Social justice captivated the national political discourse in the first year and a half of the Obama Administration as the country focused on the issue of access to health care for the millions of Americans who cannot afford health insurance. The passage of major health care-reform legislation raises the following questions: What other social justice initiatives may be on the horizon? Might the country turn its attention to access to justice for indigent litigants in the civil justice system?

In August 2006, the American Bar Association (ABA) House of Delegates passed Resolution l12A, encouraging legislatures to "provide legal counsel as a matter of right at public expense to low income persons in those categories of adversarial proceedings where basic human needs are at stake." (1) This proposal embodies the "Civil Gideon" movement, which endeavors to achieve a right to appointed counsel for indigent litigants in the civil context, similar to the Sixth Amendment right in criminal matters the Supreme Court articulated in Gideon v. Wainwright. (2) Calls to expand the right to appointed legal counsel stem from the many legal needs left systemically unmet (3) and the current legal aid system's inability to satisfy indigent litigants' demands for legal assistance. (4) Many people proceed without representation in civil cases, putting themselves at a significant disadvantage when pitted against sophisticated opposing counsel who are experienced in our adversarial system of justice. Adverse outcomes are significantly more likely for unrepresented litigants. (5)

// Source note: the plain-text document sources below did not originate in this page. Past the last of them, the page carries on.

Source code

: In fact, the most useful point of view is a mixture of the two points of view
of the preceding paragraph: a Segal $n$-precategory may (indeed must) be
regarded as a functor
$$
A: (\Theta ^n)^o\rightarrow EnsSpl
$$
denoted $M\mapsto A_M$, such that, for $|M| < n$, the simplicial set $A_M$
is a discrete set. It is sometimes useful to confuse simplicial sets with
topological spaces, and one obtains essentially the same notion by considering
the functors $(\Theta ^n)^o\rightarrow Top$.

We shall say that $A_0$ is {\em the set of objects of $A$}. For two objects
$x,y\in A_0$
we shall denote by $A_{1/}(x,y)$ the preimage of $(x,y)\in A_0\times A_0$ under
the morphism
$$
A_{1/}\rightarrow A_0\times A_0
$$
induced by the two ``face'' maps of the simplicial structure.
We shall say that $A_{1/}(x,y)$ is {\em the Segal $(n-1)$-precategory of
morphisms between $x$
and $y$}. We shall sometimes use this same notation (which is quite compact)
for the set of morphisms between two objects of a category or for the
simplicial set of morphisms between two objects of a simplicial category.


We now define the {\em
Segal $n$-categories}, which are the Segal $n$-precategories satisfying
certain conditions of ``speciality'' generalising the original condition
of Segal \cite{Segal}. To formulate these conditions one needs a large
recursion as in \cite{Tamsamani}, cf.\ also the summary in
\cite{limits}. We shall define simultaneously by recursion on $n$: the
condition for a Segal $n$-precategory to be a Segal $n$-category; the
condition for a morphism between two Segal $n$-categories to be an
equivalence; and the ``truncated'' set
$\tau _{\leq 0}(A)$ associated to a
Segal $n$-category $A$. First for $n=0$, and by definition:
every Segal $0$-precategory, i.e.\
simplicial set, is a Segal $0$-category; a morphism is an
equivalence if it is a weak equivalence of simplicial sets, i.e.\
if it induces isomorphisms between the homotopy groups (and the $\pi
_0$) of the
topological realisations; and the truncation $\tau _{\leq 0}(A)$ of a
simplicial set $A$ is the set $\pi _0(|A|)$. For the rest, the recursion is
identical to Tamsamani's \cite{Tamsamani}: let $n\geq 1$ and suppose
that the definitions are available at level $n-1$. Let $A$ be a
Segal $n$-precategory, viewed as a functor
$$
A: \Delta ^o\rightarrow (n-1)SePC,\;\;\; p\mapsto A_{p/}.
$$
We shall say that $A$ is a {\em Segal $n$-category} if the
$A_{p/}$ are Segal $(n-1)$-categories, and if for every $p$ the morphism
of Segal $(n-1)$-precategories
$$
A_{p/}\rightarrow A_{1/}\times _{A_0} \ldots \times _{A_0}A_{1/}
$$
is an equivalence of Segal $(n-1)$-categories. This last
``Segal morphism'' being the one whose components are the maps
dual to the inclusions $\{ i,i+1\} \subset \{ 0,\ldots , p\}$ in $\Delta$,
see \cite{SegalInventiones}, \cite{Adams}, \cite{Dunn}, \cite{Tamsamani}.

Disparate outcomes for unrepresented litigants resulting from their lack of counsel present a fundamental challenge to a justice system founded on the principle emblazoned on the Supreme Court's marble portico: "Equal Justice Under Law." In response to ABA Resolution l12A, numerous state and local bar associations passed similar resolutions and established task forces with the goal of expanding the right to counsel in certain civil matters. (6) Notable among these state efforts, the California legislature--even in the face of the state's fiscal woes (7)--recently passed the Sargent Shriver Civil Counsel Act, which funds pilot programs through which lawyers "shall be appointed to represent low-income parties in civil matters involving critical issues affecting basic human needs." (8) Following on the heels of California, the American Bar Association adopted the ABA Model Access Act, intended to "assist interested legislators" to "establish[] a statutory right to counsel in those basic areas of human need identified in the 2006 Resolution and ... provid[e] a mechanism for implementing that right." (9)

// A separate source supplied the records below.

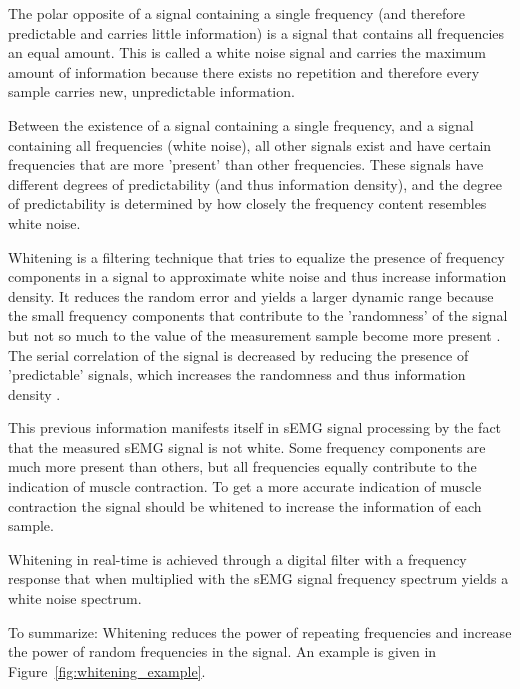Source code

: The polar opposite of a signal containing a single frequency (and therefore predictable and carries little information) is a signal that contains all frequencies an equal amount. This is called a white noise signal and carries the maximum amount of information because there exists no repetition and therefore every sample carries new, unpredictable information.

Between the existence of a signal containing a single frequency, and a signal containing all frequencies (white noise), all other signals exist and have certain frequencies that are more 'present' than other frequencies. These signals have different degrees of predictability (and thus information density), and the degree of predictability is determined by how closely the frequency content resembles white noise.

Whitening is a filtering technique that tries to equalize the presence of frequency components in a signal to approximate white noise and thus increase information density. It reduces the random error and yields a larger dynamic range because the small frequency components that contribute to the 'randomness' of the signal but not so much to the value of the measurement sample become more present \cite[Ch. 5.4.9]{time_series_analysis_methods}\cite{single_site_emg_amplitude_estimation}. The serial correlation of the signal is decreased by reducing the presence of 'predictable' signals, which increases the randomness and thus information density \cite{serial_correlation_definition}. 

This previous information manifests itself in sEMG signal processing by the fact that the measured sEMG signal is not white. Some frequency components are much more present than others, but all frequencies equally contribute to the indication of muscle contraction. To get a more accurate indication of muscle contraction the signal should be whitened to increase the information of each sample.

Whitening in real-time is achieved through a digital filter with a frequency response that when multiplied with the sEMG signal frequency spectrum yields a white noise spectrum.

To summarize: Whitening reduces the power of repeating frequencies and increase the power of random frequencies in the signal. An example is given in Figure~\ref{fig:whitening_example}.

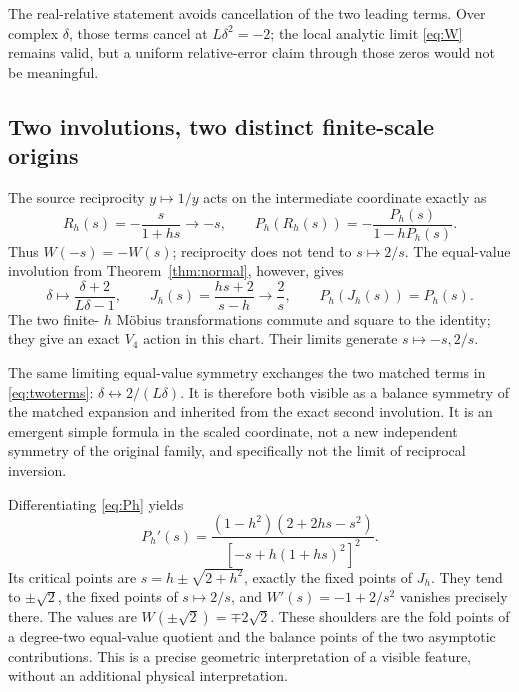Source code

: The real-relative statement avoids cancellation of the two leading terms. Over complex \(\delta\), those terms cancel at \(L\delta^2=-2\); the local analytic limit \eqref{eq:W} remains valid, but a uniform relative-error claim through those zeros would not be meaningful.

\subsection{Two involutions, two distinct finite-scale origins}
The source reciprocity \(y\mapsto1/y\) acts on the intermediate coordinate exactly as
\begin{equation}\label{eq:Rh}
R_h(s)=-\frac{s}{1+hs}\longrightarrow-s,
\qquad P_h(R_h(s))=-\frac{P_h(s)}{1-hP_h(s)}.
\end{equation}
Thus \(W(-s)=-W(s)\); reciprocity does not tend to \(s\mapsto2/s\). The equal-value involution from Theorem~\ref{thm:normal}, however, gives
\begin{equation}\label{eq:Jh}
\delta\mapsto\frac{\delta+2}{L\delta-1},\qquad
J_h(s)=\frac{hs+2}{s-h}\longrightarrow\frac2s,
\qquad P_h(J_h(s))=P_h(s).
\end{equation}
The two finite-
\(h\) Möbius transformations commute and square to the identity; they give an exact \(V_4\) action in this chart. Their limits generate \(s\mapsto-s,2/s\).

The same limiting equal-value symmetry exchanges the two matched terms in \eqref{eq:twoterms}: \(\delta\leftrightarrow2/(L\delta)\). It is therefore both visible as a balance symmetry of the matched expansion and inherited from the exact second involution. It is an emergent simple formula in the scaled coordinate, not a new independent symmetry of the original family, and specifically not the limit of reciprocal inversion.

Differentiating \eqref{eq:Ph} yields
\begin{equation}\label{eq:shoulders}
P_h'(s)=\frac{(1-h^2)(2+2hs-s^2)}{[-s+h(1+hs)^2]^2}.
\end{equation}
Its critical points are \(s=h\pm\sqrt{2+h^2}\), exactly the fixed points of \(J_h\). They tend to \(\pm\sqrt2\), the fixed points of \(s\mapsto2/s\), and
\(W'(s)=-1+2/s^2\) vanishes precisely there. The values are \(W(\pm\sqrt2)=\mp2\sqrt2\). These shoulders are the fold points of a degree-two equal-value quotient and the balance points of the two asymptotic contributions. This is a precise geometric interpretation of a visible feature, without an additional physical interpretation.

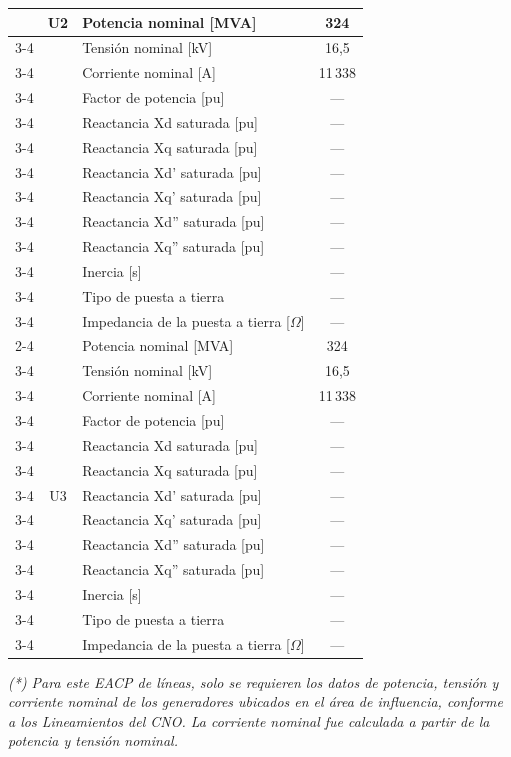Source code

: \documentclass[12pt]{article}
\begin{document}
\begin{center}
\begin{tabular}{|c|c|p{6.0cm}|c|}
&
\multirow{13}{*}{\centering U2}
& Potencia nominal [MVA] & 324 \\ \cline{3-4}
& & Tensión nominal [kV] & 16,5 \\ \cline{3-4}
& & Corriente nominal [A] & 11\,338 \\ \cline{3-4}
& & Factor de potencia [pu] & --- \\ \cline{3-4}
& & Reactancia Xd saturada [pu] & --- \\ \cline{3-4}
& & Reactancia Xq saturada [pu] & --- \\ \cline{3-4}
& & Reactancia Xd' saturada [pu] & --- \\ \cline{3-4}
& & Reactancia Xq' saturada [pu] & --- \\ \cline{3-4}
& & Reactancia Xd'' saturada [pu] & --- \\ \cline{3-4}
& & Reactancia Xq'' saturada [pu] & --- \\ \cline{3-4}
& & Inercia [s] & --- \\ \cline{3-4}
& & Tipo de puesta a tierra & --- \\ \cline{3-4}
& & Impedancia de la puesta a tierra [$\Omega$] & --- \\ \cline{2-4}

&
\multirow{13}{*}{\centering U3}
& Potencia nominal [MVA] & 324 \\ \cline{3-4}
& & Tensión nominal [kV] & 16,5 \\ \cline{3-4}
& & Corriente nominal [A] & 11\,338 \\ \cline{3-4}
& & Factor de potencia [pu] & --- \\ \cline{3-4}
& & Reactancia Xd saturada [pu] & --- \\ \cline{3-4}
& & Reactancia Xq saturada [pu] & --- \\ \cline{3-4}
& & Reactancia Xd' saturada [pu] & --- \\ \cline{3-4}
& & Reactancia Xq' saturada [pu] & --- \\ \cline{3-4}
& & Reactancia Xd'' saturada [pu] & --- \\ \cline{3-4}
& & Reactancia Xq'' saturada [pu] & --- \\ \cline{3-4}
& & Inercia [s] & --- \\ \cline{3-4}
& & Tipo de puesta a tierra & --- \\ \cline{3-4}
& & Impedancia de la puesta a tierra [$\Omega$] & --- \\ \hline

\end{tabular}

\vspace{3mm}

\begin{minipage}{0.90\textwidth}
\footnotesize
\textit{(*) Para este EACP de líneas, solo se requieren los datos de potencia,
tensión y corriente nominal de los generadores ubicados en el área de
influencia, conforme a los Lineamientos del CNO. La corriente nominal fue
calculada a partir de la potencia y tensión nominal.}
\end{minipage}

\end{center}
\end{document}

Despite the Civil Gideon movement's progress, setting Gideon as the movement's goal may not be ideal. Many commentators (10) and practitioners (11) lament that Gideon has not fulfilled its promise of providing competent counsel to indigent criminal defendants. One oft-cited failure is that representation by the defendant's appointed counsel is still completely inadequate, in part because of the high threshold to find counsel ineffective on appellate review. (12) Conscience-shocking examples abound:

Courts have declined to find ineffective assistance where defense counsel slept during portions of the trial, where counsel used heroin and cocaine throughout the trial.... where counsel stated prior to trial that he was not prepared on the law or facts of the case, and where counsel appointed in a capital case could not name a single Supreme Court decision on the death penalty. (13) Critics argue that the low standard for effectiveness of counsel, which the Supreme Court established in Strickland v. Washington, (14) not only vitiates the Sixth Amendment right to effective assistance of counsel for many criminal defendants, but also provides less incentive for states to fund indigent defense services adequately. This compounds the problem of inadequate representation by overburdening the public defender system. (15)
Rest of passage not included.